Definition Extraction (DE) System
A Definition Extraction (DE) System is an information extraction system that implements a definition extraction algorithm to solve an definition extraction task.
- AKA: Definition Detection System.
- Context:
- It can range from (typically) being a Definitional Sentence Extraction System to being a Definitional Paragraph Extraction System.
- It can range from being a Rule-based Definition Extraction System, to being a ML-based Definition Extraction System, to being a ANN-based Definition Extraction System.
- …
- Example(s):
- a DefExt System (Espinosa-Anke et al., 2016),
- a Pattern Matching Definition Extraction System (e.g. Westerhout, 2009),
- a Semi-Structured Text Definition Extraction System (e.g. Curtotti et al., 2013),
- a Word-Class Lattices (WCLs) Definition Extraction System (Navigli & Velardi, 2010),
- a DefExplorer System (Leu & Ko, 2010).
- an ECODE System (Alarcon et al., 2009),
- an Evolutionary Definition Extraction System (e.g. Borg et al., 2009),
- an Indexed Reference Identification (IRI) Definition Extraction System (Bertin et al., 2009).
- a GlossExtractor DE System (Navigli & Velardi, 2007).
- …
- Counter-Example(s):
- See: Definitional Sentence Generation System, Automated Definitional Sentence Extraction Task, Bootstrapping Algorithm, Automatic Glossary Generation System, Taxonomy Learning System, Question-Answering System, Semantic Search System.
References
2019
- (Spala et al., 2019) ⇒ Sasha Spala, Nicholas A. Miller, Yiming Yang, Franck Dernoncourt, and Carl Dockhorn. (2019). “DEFT: A Corpus for Definition Extraction in Free- and Semi-structured Text.” In: Proceedings of the 13th Linguistic Annotation Workshop.

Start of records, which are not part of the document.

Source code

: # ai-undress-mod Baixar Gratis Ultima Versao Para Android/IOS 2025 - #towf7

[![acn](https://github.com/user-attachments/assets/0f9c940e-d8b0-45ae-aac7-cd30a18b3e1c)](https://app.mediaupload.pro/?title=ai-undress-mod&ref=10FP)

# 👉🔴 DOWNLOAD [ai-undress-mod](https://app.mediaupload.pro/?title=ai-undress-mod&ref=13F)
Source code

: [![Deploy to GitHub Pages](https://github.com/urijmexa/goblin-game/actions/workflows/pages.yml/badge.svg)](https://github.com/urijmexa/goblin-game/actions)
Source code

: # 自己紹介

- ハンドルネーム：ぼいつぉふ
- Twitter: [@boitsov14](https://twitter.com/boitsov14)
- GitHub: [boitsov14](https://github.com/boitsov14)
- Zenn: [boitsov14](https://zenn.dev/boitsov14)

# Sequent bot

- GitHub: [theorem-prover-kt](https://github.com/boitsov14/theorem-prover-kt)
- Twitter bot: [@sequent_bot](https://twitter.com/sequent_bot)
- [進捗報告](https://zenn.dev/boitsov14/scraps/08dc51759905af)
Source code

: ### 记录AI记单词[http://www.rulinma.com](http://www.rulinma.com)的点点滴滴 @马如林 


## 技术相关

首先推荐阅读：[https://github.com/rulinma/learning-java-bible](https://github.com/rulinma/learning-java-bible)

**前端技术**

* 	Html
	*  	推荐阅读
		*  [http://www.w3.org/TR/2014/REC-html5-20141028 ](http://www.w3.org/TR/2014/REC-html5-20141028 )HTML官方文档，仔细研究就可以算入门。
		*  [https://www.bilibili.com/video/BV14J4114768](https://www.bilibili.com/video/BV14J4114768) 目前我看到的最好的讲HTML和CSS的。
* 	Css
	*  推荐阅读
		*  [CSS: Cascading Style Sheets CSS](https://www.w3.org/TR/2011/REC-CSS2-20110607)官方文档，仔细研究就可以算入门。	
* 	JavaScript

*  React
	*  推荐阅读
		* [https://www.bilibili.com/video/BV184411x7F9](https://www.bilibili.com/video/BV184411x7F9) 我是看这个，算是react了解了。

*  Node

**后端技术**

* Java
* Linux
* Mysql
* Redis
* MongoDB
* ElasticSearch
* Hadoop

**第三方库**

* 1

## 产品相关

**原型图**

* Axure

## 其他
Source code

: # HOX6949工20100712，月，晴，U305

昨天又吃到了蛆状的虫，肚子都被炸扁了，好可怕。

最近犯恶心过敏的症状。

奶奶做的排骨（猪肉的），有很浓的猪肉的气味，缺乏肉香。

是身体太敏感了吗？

- QUOTE: Definition extraction has been a popular topic in NLP research for well more than a decade, but has been historically limited to well-defined, structured, and narrow conditions. In reality, natural language is messy, and messy data requires both complex solutions and data that reflects that reality. In this paper, we present a robust English corpus and annotation schema that allows us to explore the less straightforward examples of term-definition structures in free and semi-structured text. …
2018
- (Anke & Schockaert, 2018) ⇒ Luis Espinosa Anke, and Steven Schockaert. (2018). “Syntactically Aware Neural Architectures for Definition Extraction". In: Proceedings of the 2018 Conference of the North American Chapter of the Association for Computational Linguistics: Human Language Technologies (NAACL-HLT 2018) Volume 2 (Short Papers).
- QUOTE: Automatically identifying definitional knowledge in text corpora (Definition Extraction or DE) is an important task with direct applications in, among others, Automatic Glossary Generation, Taxonomy Learning, Question Answering and Semantic Search. It is generally cast as a binary classification problem between definitional and non-definitional sentences. In this paper, we present a set of neural architectures combining Convolutional and Recurrent Neural Networks, which are further enriched by incorporating linguistic information via syntactic dependencies.
2016
- (Espinosa-Anke et al., 2016) ⇒ Luis Espinosa-Anke, Roberto Carlini, Horacio Saggion, and Francesco Ronzano. (2016). “DEFEXT: A Semi Supervised Definition Extraction Tool.” In: GLOBALEX 2016 Lexicographic Resources for Human Language Technology Workshop Programme.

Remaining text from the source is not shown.